William Watts (December 20, 1817  – May 1, 1877) was a nineteenth-century American lawyer, soldier and politician from Virginia. As a politician, Watts served in the Virginia House of Delegates and was elected to the Virginia Constitutional Convention of 1850.

Early life
Watts was born in Campbell County, Virginia in 1817. He was educated at University of Virginia where he attained an M.D. in 1840, and a Bachelor of Laws in 1841-42.

Career

As an adult, Watts began a law practice Roanoke County in 1842.

Watts was the president of the Branch Bank of Virginia from 1850-61.

In 1850, Watts was elected to the Virginia Constitutional Convention of 1850. He was one of three delegates elected from the Valley delegate district made up of his home district of Roanoke County as well as Botetourt, Alleghany and Bath Counties.
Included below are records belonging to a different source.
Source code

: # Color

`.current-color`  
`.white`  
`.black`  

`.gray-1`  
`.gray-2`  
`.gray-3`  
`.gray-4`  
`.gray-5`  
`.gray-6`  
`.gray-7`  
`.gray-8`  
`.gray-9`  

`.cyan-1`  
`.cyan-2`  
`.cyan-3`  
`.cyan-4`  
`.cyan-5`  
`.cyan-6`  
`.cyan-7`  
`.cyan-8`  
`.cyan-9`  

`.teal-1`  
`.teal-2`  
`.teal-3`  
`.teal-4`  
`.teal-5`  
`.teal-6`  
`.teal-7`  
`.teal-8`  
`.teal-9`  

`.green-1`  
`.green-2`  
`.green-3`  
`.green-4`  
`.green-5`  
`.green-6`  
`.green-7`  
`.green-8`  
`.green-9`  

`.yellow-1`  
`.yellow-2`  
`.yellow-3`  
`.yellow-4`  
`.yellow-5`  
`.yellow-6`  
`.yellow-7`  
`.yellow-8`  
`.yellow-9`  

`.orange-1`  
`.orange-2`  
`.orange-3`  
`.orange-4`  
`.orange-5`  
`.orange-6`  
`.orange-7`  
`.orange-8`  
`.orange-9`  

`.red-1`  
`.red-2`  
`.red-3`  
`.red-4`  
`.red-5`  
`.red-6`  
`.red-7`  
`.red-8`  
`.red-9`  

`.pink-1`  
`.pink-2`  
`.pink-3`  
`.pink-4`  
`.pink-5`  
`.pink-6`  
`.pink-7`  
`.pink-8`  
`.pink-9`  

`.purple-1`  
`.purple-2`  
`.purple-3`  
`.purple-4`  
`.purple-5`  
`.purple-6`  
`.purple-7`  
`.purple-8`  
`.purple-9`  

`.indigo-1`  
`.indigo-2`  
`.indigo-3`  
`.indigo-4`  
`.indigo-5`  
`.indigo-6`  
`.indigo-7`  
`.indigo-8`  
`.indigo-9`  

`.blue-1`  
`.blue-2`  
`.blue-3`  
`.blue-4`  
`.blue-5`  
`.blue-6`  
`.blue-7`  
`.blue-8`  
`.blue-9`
During the American Civil War, Watts served in the Confederate States Army. Initially being commissioned as Major in the 19th Virginia Infantry; in 1862 he transferred to the 28th Virginia Infantry and later became Lieutenant Colonel and Colonel.

For many years, Watts served as a director of the Atlantic, Mississippi and Ohio Railroad formed by William Mahone.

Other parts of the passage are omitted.